Economia e Lavoro

  Balneari, il 9 agosto parte la mobilitazione e sarà il primo sciopero della categoria

 

Sib-Fipe e Fiba-Confesercenti invitano le imprese del settore a partecipare alla prima azione “simbolica” per chiedere al governo di intervenire sui punti ancora da chiarire sull’applicazione della direttiva Bolkenstein. Su tutti: prevedere una forma di equo indennizzo per chi vedrà andar via la propria concessione con le gare previste nei prossimi mesi.

Venerdì gli ombrelloni resteranno chiusi per due ore, ma se non ci sarà una presa di posizione dell’esecutivo si torna a incrociare le braccia anche il 19 agosto (per quattro ore) e poi il 29 agosto (per sei o otto ore). Poi la presa di posizione di Fiba Confesercenti: “È doveroso dare un segnale, e noi lo diamo in senso propositivo.
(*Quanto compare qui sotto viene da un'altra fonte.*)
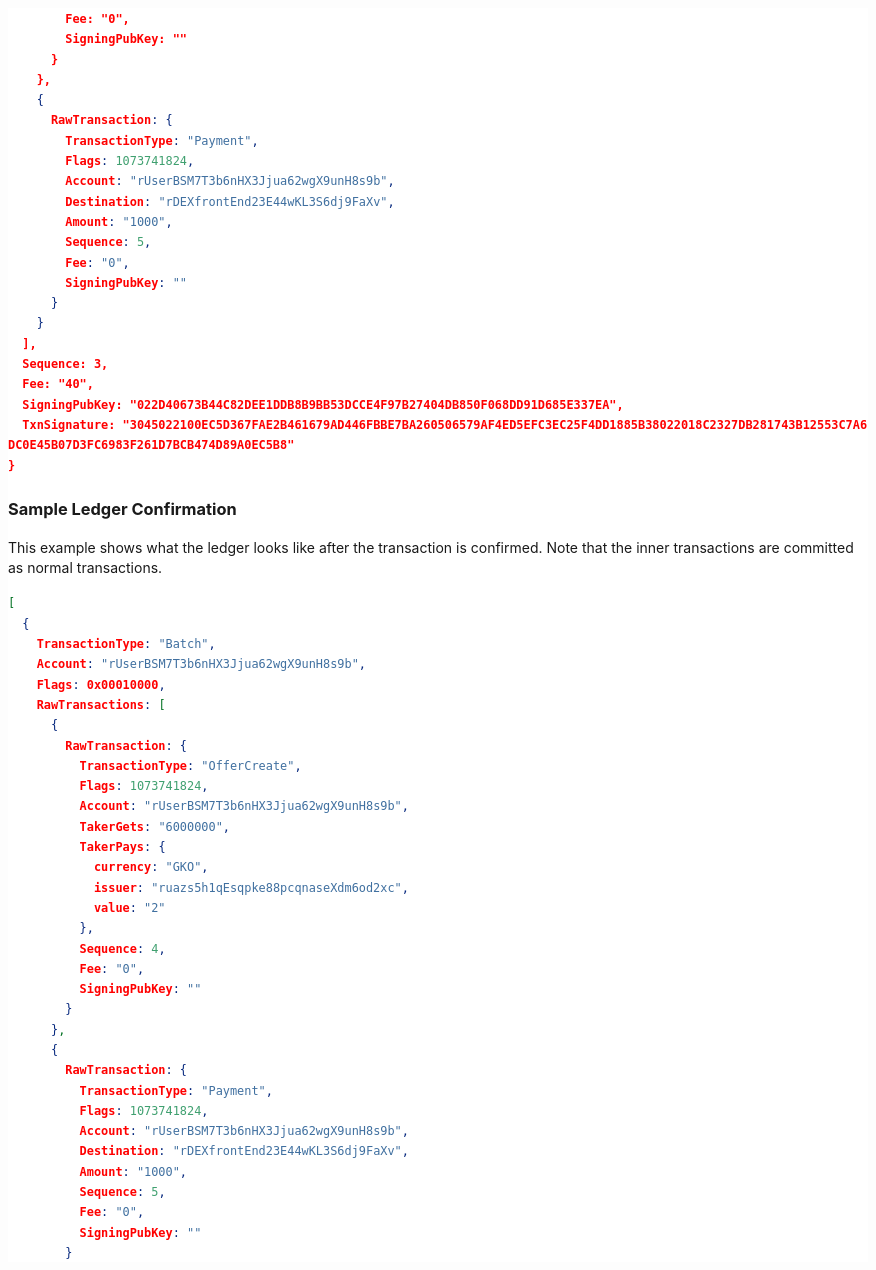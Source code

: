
 ```json
        Fee: "0",
        SigningPubKey: ""
      }
    },
    {
      RawTransaction: {
        TransactionType: "Payment",
        Flags: 1073741824,
        Account: "rUserBSM7T3b6nHX3Jjua62wgX9unH8s9b",
        Destination: "rDEXfrontEnd23E44wKL3S6dj9FaXv",
        Amount: "1000",
        Sequence: 5,
        Fee: "0",
        SigningPubKey: ""
      }
    }
  ],
  Sequence: 3,
  Fee: "40",
  SigningPubKey: "022D40673B44C82DEE1DDB8B9BB53DCCE4F97B27404DB850F068DD91D685E337EA",
  TxnSignature: "3045022100EC5D367FAE2B461679AD446FBBE7BA260506579AF4ED5EFC3EC25F4DD1885B38022018C2327DB281743B12553C7A6DC0E45B07D3FC6983F261D7BCB474D89A0EC5B8"
}
```

### Sample Ledger Confirmation

This example shows what the ledger looks like after the transaction is confirmed.
Note that the inner transactions are committed as normal transactions.

```json
[
  {
    TransactionType: "Batch",
    Account: "rUserBSM7T3b6nHX3Jjua62wgX9unH8s9b",
    Flags: 0x00010000,
    RawTransactions: [
      {
        RawTransaction: {
          TransactionType: "OfferCreate",
          Flags: 1073741824,
          Account: "rUserBSM7T3b6nHX3Jjua62wgX9unH8s9b",
          TakerGets: "6000000",
          TakerPays: {
            currency: "GKO",
            issuer: "ruazs5h1qEsqpke88pcqnaseXdm6od2xc",
            value: "2"
          },
          Sequence: 4,
          Fee: "0",
          SigningPubKey: ""
        }
      },
      {
        RawTransaction: {
          TransactionType: "Payment",
          Flags: 1073741824,
          Account: "rUserBSM7T3b6nHX3Jjua62wgX9unH8s9b",
          Destination: "rDEXfrontEnd23E44wKL3S6dj9FaXv",
          Amount: "1000",
          Sequence: 5,
          Fee: "0",
          SigningPubKey: ""
        }
```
La nostra azione non è un attacco, ma un appello affinché il governo intervenga per evitare lo stato di confusione che si sta generando nel comparto balneare italiano e, ancora di più, nelle famiglie e nelle imprese che hanno investito e creduto in un regime legislativo che riconosceva dei diritti che oggi non ci sono più”. Così Maurizio Rustignoli, Presidente nazionale di FIBA Confesercenti, commenta la mobilitazione degli stabilimenti balneari. “Stiamo programmando una serie di iniziative volte a sensibilizzare il governo sulla grave incertezza che affligge il settore balneare. La prima è prevista per il 9 agosto, e attueremo azioni simboliche come l’apertura ritardata degli ombrelloni. È un’iniziativa aperta a tutte le imprese balneari e a tutte le sigle sindacali, che invitiamo a partecipare. Non è una questione di bandiera, ma di ottenere un’attenzione concreta sulla grave situazione che stiamo vivendo noi come imprese e come famiglie”. “L’errore che si fa – prosegue Rustignoli – è pensare che vada in evidenza pubblica un pezzo di spiaggia, mentre invece si mette all’asta l’offerta turistica balneare italiana: una cosa ben diversa. Lo diciamo con chiarezza: non vogliamo eludere i principi europei, ma non siamo neanche disponibili a far espropriare le nostre imprese. È fondamentale decretare i principi che riconoscono il valore aziendale di queste imprese e il diritto a una prelazione, come è stato riconosciuto in Portogallo”. “Riteniamo dunque indispensabile un intervento urgente per mettere ordine nel settore. La confusione attuale, che vede regole disomogenee a macchia di leopardo, non può continuare. È necessario un riordino normativo che rispetti i principi europei senza espropriare le nostre aziende. Ci scusiamo con i nostri clienti per eventuali disagi, ma crediamo che questo momento di attenzione sia fondamentale per garantire il futuro delle nostre imprese e dell’offerta turistica balneare italiana. Chiediamo al governo di intervenire prontamente per evitare ulteriori incertezze e per riconoscere il valore degli investimenti e dei sacrifici fatti dalle nostre imprese”.